Considering it’s the second largest city in the UK, Birmingham has produced disappointingly few artists of renown.

Two figures from the 19th century, David Cox and Edward Burne-Jones, stand out. David Bomberg, widely regarded as one of the greatest British painters of the 20th century, was born here in 1890, but his family moved to London almost immediately.

Probably the most internationally-known living artists born in the city are the sculptor Raymond Mason, who has lived in Paris since the late 1940s, and abstract painter John Walker, long based in New York.

Cox and Burne-Jones suffered years of neglect due to the vagaries of art fashion. In Burne-Jones’ case it was part of the backlash against all things Victorian in the first half of the 20th century, and it is interesting to reflect while Cox is primarily associated with an earlier phase of British art, he remained active for the first 20 years of Victoria’s reign.

Burne-Jones underwent international rediscovery ten years ago when an exhibition marking the centenary of his death was shown in New York, Paris and Birmingham.
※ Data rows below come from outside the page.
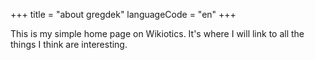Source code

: +++
title = "about gregdek"
languageCode = "en"
+++

This is my simple home page on Wikiotics. It's where I will link to all
the things I think are interesting.
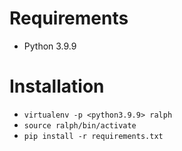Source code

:# Requirements

- Python 3.9.9

# Installation
- `virtualenv -p <python3.9.9> ralph`
- `source ralph/bin/activate`
- `pip install -r requirements.txt`
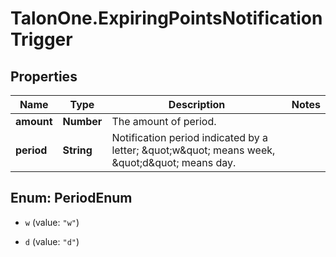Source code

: # TalonOne.ExpiringPointsNotificationTrigger

## Properties

Name | Type | Description | Notes
------------ | ------------- | ------------- | -------------
**amount** | **Number** | The amount of period. | 
**period** | **String** | Notification period indicated by a letter; \&quot;w\&quot; means week, \&quot;d\&quot; means day. | 



## Enum: PeriodEnum


* `w` (value: `"w"`)

* `d` (value: `"d"`)




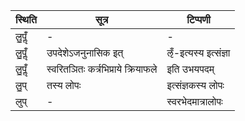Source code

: | स्थिति | सूत्र | टिप्पणी |
| ----- | ------- | ------ |
| लु॒पॢँ॑ | - | - |
| लु॒पॢँ॑ | उपदेशेऽजनुनासिक इत् | ऌँ-इत्यस्य इत्संज्ञा |
| लु॒पॢँ॑ | स्वरितञितः कर्त्रभिप्राये क्रियाफले | इति उभयपदम् |
| लु॒प् | तस्य लोपः | इत्संज्ञकस्य लोपः |
| लुप् | - | स्वरभेदमात्रालोपः |

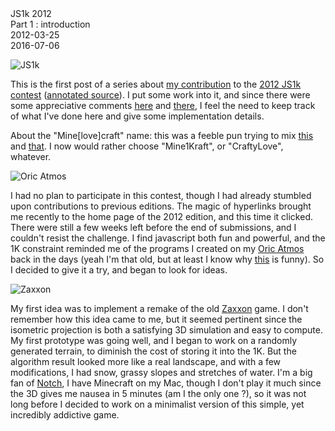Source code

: <div class="series">JS1k 2012</div>
<div class="title">Part 1 : introduction</div>
<div class="pubdate">2012-03-25</div>
<div class="lastmodifdate">2016-07-06</div>

![JS1k](http://js1k.com/img/js1k.png "JS1k")

This is the first post of a series about [my contribution](http://js1k.com/1282 "1K Minecraft") to the [2012 JS1k contest](http://js1k.com/2012-love "js1k 2012") ([annotated source](https://github.com/ehouais/js1k "ehouais/js1k")). I put some work into it, and since there were some appreciative comments [here](http://www.europapress.es/portaltic/videojuegos/noticia-crean-clon-minecraft-solo-pesa-kilobyte-20120322083005.html "Crean un clon de Minecraft que solo pesa 1 kilobyte") and [there](http://www.faseextra.com/pc/minecraft-minimalista "Minecraft minimalista"), I feel the need to keep track of what I've done here and give some implementation details.

About the "Mine[love]craft" name: this was a feeble pun trying to mix [this](http://www.minecraft.net "Minecraft") and [that](http://en.wikipedia.org/wiki/H._P._Lovecraft "H.P. Lovecraft"). I now would rather choose "Mine1Kraft", or "CraftyLove", whatever.

![Oric Atmos](http://upload.wikimedia.org/wikipedia/commons/thumb/4/41/Oric_Atmos_01a.jpg/300px-Oric_Atmos_01a.jpg "Oric Atmos")

I had no plan to participate in this contest, though I had already stumbled upon contributions to previous editions. The magic of hyperlinks brought me recently to the home page of the 2012 edition, and this time it clicked. There were still a few weeks left before the end of submissions, and I couldn't resist the challenge. I find javascript both fun and powerful, and the 1K constraint reminded me of the programs I created on my [Oric Atmos](http://en.wikipedia.org/wiki/Oric_series_of_computers#Oric_Atmos "Oric Atmos") back in the days (yeah I'm that old, but at least I know why [this](http://cheezburger.com/4443671040 "Hammerzeit") is funny). So I decided to give it a try, and began to look for ideas.

![Zaxxon](http://upload.wikimedia.org/wikipedia/en/thumb/4/45/Zaxxon.png/220px-Zaxxon.png "Zaxxon")

My first idea was to implement a remake of the old [Zaxxon](http://en.wikipedia.org/wiki/Zaxxon "Zaxxon") game. I don't remember how this idea came to me, but it seemed pertinent since the isometric projection is both a satisfying 3D simulation and easy to compute. My first prototype was going well, and I began to work on a randomly generated terrain, to diminish the cost of storing it into the 1K. But the algorithm result looked more like a real landscape, and with a few modifications, I had snow, grassy slopes and stretches of water. I'm a big fan of [Notch](http://notch.tumblr.com "Notch"), I have Minecraft on my Mac, though I don't play it much since the 3D gives me nausea in 5 minutes (am I the only one ?), so it was not long before I decided to work on a minimalist version of this simple, yet incredibly addictive game.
Now the 150th anniversary of Cox’s death, next year, has prompted a major exhibition at the Yale Center for British Art in New Haven.

The exhibition comes to Birmingham in the new year, the catalogue has been published here by Yale University Press. It’s a real coffee table book, the first of its size dedicated to Cox and perhaps a sign an artist who has been taken for granted is about to win renewed respect.

The main catalogue essay is by Scott Wilcox, curator of prints and drawings at Yale, with a number of specialist contributions, including one by Victoria Osborne of Birmingham Museum & Art Gallery on Cox’s relationship with his home town and one by Charles Nugent on the problem of Cox forgeries.

Known mainly as a painter in watercolour, Cox is one of the major figures in the golden age of that medium and of English landscape painting, which began towards the end of the 18th century and might be thought of ending with the death of Turner in 1851.

Cox was born in Heath Mill Lane, Digbeth, in 1783 and gained early experience as a theatrical scene painter. He moved to London in 1804 to pursue this career, but gravitated to the form of art for which he is best known. Between 1814 and 1827 he made a living as a drawing master in Hereford, returned to live in London until 1841 and “retired” to Birmingham, settling at Greenfield House in Harborne (which still survives), where he died in 1859.

Cox, evidently held in great affection in his home town, seems to have been a typical Brummie in his self-effacing dedication. The absence of egotism or scandal would certainly have done little to commend him to biographers.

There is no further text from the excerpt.